#### Data
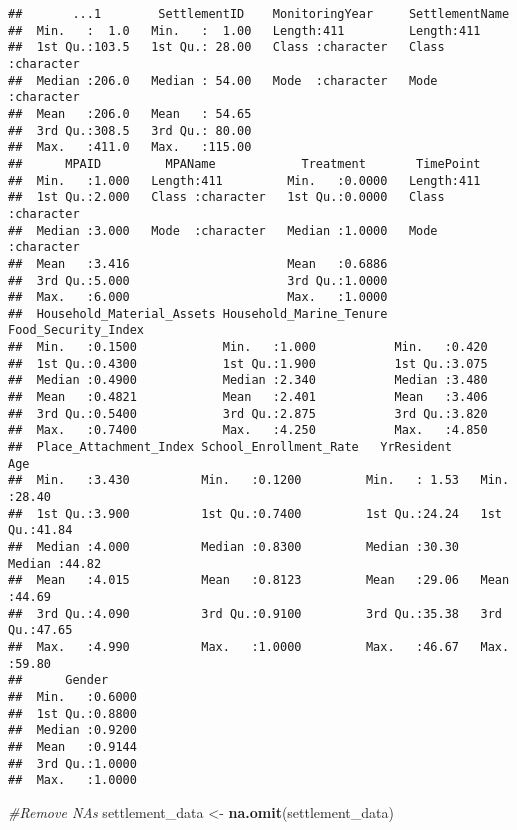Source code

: \documentclass[
]{article}
\newenvironment{Shaded}{\begin{snugshade}}{\end{snugshade}}
\newcommand{\CommentTok}[1]{\textcolor[rgb]{0.56,0.35,0.01}{\textit{#1}}}
\newcommand{\FunctionTok}[1]{\textcolor[rgb]{0.13,0.29,0.53}{\textbf{#1}}}
\newcommand{\NormalTok}[1]{#1}
\newcommand{\OtherTok}[1]{\textcolor[rgb]{0.56,0.35,0.01}{#1}}
\begin{document}
\begin{verbatim}
##       ...1        SettlementID    MonitoringYear     SettlementName    
##  Min.   :  1.0   Min.   :  1.00   Length:411         Length:411        
##  1st Qu.:103.5   1st Qu.: 28.00   Class :character   Class :character  
##  Median :206.0   Median : 54.00   Mode  :character   Mode  :character  
##  Mean   :206.0   Mean   : 54.65                                        
##  3rd Qu.:308.5   3rd Qu.: 80.00                                        
##  Max.   :411.0   Max.   :115.00                                        
##      MPAID         MPAName            Treatment       TimePoint        
##  Min.   :1.000   Length:411         Min.   :0.0000   Length:411        
##  1st Qu.:2.000   Class :character   1st Qu.:0.0000   Class :character  
##  Median :3.000   Mode  :character   Median :1.0000   Mode  :character  
##  Mean   :3.416                      Mean   :0.6886                     
##  3rd Qu.:5.000                      3rd Qu.:1.0000                     
##  Max.   :6.000                      Max.   :1.0000                     
##  Household_Material_Assets Household_Marine_Tenure Food_Security_Index
##  Min.   :0.1500            Min.   :1.000           Min.   :0.420      
##  1st Qu.:0.4300            1st Qu.:1.900           1st Qu.:3.075      
##  Median :0.4900            Median :2.340           Median :3.480      
##  Mean   :0.4821            Mean   :2.401           Mean   :3.406      
##  3rd Qu.:0.5400            3rd Qu.:2.875           3rd Qu.:3.820      
##  Max.   :0.7400            Max.   :4.250           Max.   :4.850      
##  Place_Attachment_Index School_Enrollment_Rate   YrResident         Age       
##  Min.   :3.430          Min.   :0.1200         Min.   : 1.53   Min.   :28.40  
##  1st Qu.:3.900          1st Qu.:0.7400         1st Qu.:24.24   1st Qu.:41.84  
##  Median :4.000          Median :0.8300         Median :30.30   Median :44.82  
##  Mean   :4.015          Mean   :0.8123         Mean   :29.06   Mean   :44.69  
##  3rd Qu.:4.090          3rd Qu.:0.9100         3rd Qu.:35.38   3rd Qu.:47.65  
##  Max.   :4.990          Max.   :1.0000         Max.   :46.67   Max.   :59.80  
##      Gender      
##  Min.   :0.6000  
##  1st Qu.:0.8800  
##  Median :0.9200  
##  Mean   :0.9144  
##  3rd Qu.:1.0000  
##  Max.   :1.0000
\end{verbatim}

\begin{Shaded}
\begin{Highlighting}[]
\CommentTok{\#Remove NAs}
\NormalTok{settlement\_data }\OtherTok{\textless{}{-}} \FunctionTok{na.omit}\NormalTok{(settlement\_data)}
\end{Highlighting}
\end{Shaded}
\end{document}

#### How to complete this task
How many of the lines in the records include the word "newcommand"? Only the number should be given.

#### Exercise result
4